# PROBLEM REQUIREMENTS:
Would you return the entries below exactly from the line containing "1. **Missing Required Environment Variables**" onward, ending with the final line and including it, and nothing else?

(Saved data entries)
•••••

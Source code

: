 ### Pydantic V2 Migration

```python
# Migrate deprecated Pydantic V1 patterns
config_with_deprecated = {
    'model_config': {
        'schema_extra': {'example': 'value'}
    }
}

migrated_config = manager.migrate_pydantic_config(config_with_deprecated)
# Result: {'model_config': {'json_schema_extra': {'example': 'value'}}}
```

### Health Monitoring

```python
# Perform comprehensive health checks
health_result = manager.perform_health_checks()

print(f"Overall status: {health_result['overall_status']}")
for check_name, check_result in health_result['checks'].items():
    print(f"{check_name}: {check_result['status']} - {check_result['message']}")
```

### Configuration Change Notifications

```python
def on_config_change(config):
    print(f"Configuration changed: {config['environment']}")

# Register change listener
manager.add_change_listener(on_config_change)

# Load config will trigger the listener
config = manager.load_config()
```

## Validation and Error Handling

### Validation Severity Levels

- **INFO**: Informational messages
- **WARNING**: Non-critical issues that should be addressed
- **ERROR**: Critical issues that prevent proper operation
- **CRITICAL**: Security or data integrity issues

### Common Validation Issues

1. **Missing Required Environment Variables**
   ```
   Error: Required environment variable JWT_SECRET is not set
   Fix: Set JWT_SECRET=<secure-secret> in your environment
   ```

•••••

# PROBLEM SOLUTION:
1. **Missing Required Environment Variables**
   ```
   Error: Required environment variable JWT_SECRET is not set
   Fix: Set JWT_SECRET=<secure-secret> in your environment
   ```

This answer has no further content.